What do sleeping cats, dog heads, and strudels all have in common?

To speakers of different languages around the world, these objects all resemble "@," the little symbol that likes to populate our emails and tweets.

English is no-nonsense in its description of @. If fact, we call it like we see it -- simply the "at-sign," "at-symbol," or just "at." Pretty boring, right? Other languages are much more colorful in what they refer to it, using animals (or even pastries) to spice up their vernacular.

But that always wasn't the case. According to the Museum of Modern Art, linguists believe @ derived from "a unique pen stroke" of the Latin preposition "ad" (meaning "at," "to," or "toward") in the sixth or seventh century -- well before the Internet age. By 1885, the at-sign was inserted onto typewriters and later called the "commercial 'a'" by the American Dictionary of Printing and Bookmaking.

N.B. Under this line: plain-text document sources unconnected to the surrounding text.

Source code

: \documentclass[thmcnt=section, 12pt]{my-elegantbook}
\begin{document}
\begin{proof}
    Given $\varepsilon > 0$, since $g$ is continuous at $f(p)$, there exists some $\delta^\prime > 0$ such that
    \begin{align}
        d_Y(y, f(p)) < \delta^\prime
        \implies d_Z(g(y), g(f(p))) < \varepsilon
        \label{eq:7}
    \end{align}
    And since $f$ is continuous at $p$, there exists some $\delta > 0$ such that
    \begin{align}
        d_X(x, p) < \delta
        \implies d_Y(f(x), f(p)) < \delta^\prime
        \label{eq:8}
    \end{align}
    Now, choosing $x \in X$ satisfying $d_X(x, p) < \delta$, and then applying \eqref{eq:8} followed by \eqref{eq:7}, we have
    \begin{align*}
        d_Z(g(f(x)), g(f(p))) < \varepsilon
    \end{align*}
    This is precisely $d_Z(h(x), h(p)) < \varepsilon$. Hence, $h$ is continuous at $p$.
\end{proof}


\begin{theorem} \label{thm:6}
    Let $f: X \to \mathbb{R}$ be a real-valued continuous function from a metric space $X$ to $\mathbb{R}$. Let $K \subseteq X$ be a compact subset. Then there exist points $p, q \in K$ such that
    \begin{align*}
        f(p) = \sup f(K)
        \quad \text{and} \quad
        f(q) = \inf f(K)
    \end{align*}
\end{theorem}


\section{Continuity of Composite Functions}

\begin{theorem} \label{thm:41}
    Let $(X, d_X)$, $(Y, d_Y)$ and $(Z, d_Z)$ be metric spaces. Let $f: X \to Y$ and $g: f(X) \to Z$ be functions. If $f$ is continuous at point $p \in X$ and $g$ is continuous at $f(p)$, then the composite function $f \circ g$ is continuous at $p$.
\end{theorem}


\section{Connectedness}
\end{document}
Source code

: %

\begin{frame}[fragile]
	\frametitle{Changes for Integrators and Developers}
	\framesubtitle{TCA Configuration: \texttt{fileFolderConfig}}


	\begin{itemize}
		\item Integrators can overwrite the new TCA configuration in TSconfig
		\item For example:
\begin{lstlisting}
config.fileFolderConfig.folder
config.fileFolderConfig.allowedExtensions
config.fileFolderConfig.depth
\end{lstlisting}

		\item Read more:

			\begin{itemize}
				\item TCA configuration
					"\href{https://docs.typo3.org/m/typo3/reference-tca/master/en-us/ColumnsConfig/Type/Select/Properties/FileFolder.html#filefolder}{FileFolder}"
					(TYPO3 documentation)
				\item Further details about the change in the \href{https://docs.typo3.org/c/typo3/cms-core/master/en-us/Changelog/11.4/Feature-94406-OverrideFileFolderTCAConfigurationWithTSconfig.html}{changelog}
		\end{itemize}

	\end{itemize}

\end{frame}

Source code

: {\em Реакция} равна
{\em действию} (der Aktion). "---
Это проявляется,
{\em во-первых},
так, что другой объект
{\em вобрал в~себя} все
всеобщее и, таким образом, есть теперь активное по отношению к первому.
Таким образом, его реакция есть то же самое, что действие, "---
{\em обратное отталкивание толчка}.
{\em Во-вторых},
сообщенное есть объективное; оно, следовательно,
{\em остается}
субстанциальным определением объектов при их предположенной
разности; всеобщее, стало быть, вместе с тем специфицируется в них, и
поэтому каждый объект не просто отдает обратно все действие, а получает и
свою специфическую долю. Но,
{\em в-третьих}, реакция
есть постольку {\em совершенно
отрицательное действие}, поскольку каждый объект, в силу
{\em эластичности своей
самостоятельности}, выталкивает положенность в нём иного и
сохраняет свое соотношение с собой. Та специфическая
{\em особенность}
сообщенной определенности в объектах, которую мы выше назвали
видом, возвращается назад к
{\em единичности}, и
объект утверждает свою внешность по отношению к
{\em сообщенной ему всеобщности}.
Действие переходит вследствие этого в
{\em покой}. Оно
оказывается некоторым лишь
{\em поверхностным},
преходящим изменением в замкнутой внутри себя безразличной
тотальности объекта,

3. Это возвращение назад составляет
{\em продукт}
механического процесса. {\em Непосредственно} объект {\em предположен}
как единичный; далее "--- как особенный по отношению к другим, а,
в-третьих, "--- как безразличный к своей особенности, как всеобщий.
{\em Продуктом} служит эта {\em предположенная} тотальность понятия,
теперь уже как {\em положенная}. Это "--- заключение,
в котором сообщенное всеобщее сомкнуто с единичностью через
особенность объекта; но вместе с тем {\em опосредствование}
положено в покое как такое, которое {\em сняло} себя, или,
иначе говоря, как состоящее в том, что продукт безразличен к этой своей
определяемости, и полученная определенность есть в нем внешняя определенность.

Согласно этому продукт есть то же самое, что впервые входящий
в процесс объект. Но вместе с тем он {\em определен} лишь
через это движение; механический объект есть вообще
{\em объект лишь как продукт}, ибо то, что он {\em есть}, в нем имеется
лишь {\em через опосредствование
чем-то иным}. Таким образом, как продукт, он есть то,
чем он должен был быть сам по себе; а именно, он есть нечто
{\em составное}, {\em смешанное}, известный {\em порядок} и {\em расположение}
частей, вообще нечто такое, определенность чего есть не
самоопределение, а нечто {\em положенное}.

It wasn't until the 1970s that the symbol would get its big break, when electrical engineer Ray Tomlinson inserted the little-used sign into email addresses.

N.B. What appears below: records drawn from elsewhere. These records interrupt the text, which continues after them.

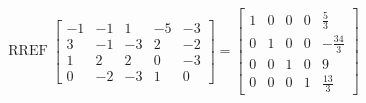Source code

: \begin{exerciseAnswer} 


\[\operatorname{RREF} \left[\begin{array}{ccccc}
-1 & -1 & 1 & -5 & -3 \\
3 & -1 & -3 & 2 & -2 \\
1 & 2 & 2 & 0 & -3 \\
0 & -2 & -3 & 1 & 0
\end{array}\right] = \left[\begin{array}{ccccc}
1 & 0 & 0 & 0 & \frac{5}{3} \\
0 & 1 & 0 & 0 & -\frac{34}{3} \\
0 & 0 & 1 & 0 & 9 \\
0 & 0 & 0 & 1 & \frac{13}{3}
\end{array}\right] \]



\end{exerciseAnswer}
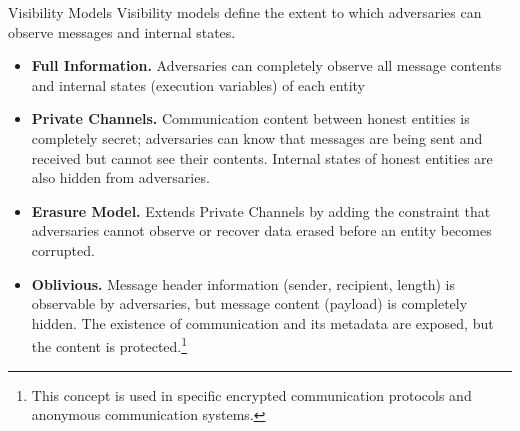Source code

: \documentclass[aspectratio=169,10pt]{beamer}
\newenvironment{outlineblock}[1][]
{\begin{tcolorbox}[colframe=black, colback=white, boxrule=1pt, boxsep=5pt]}
{\end{tcolorbox}}
\begin{document}
\begin{frame}{Visibility Models}
Visibility models define the extent to which adversaries can observe messages and internal states.

\begin{itemize}
    \item \textbf{Full Information. }Adversaries can completely observe all message contents and internal states (execution variables) of each entity
    
    \item \textbf{Private Channels.} Communication content between honest entities is completely secret; adversaries can know that messages are being sent and received but cannot see their contents. Internal states of honest entities are also hidden from adversaries.
    
    \item \textbf{Erasure Model. }Extends Private Channels by adding the constraint that adversaries cannot observe or recover data erased before an entity becomes corrupted.
    
    \item \textbf{Oblivious.} Message header information (sender, recipient, length) is observable by adversaries, but message content (payload) is completely hidden. The existence of communication and its metadata are exposed, but the content is protected.\footnote{This concept is used in specific encrypted communication protocols and anonymous communication systems.}
\end{itemize}


\end{frame}
\end{document}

Since then, the @ has taken on several different uses online, becoming a staple of our email addresses and handles on social networking sites. According to CNN, one Chinese couple even tried to name their child @ in 2007, pronouncing it "ai ta."

Take a look at the slideshow below to see a few different translations for the at-sign. If you could rename this curly character, what creative description would you associate it with? Let us know in the comments section below, or tweet your suggestions to (!!) @HuffPostTech.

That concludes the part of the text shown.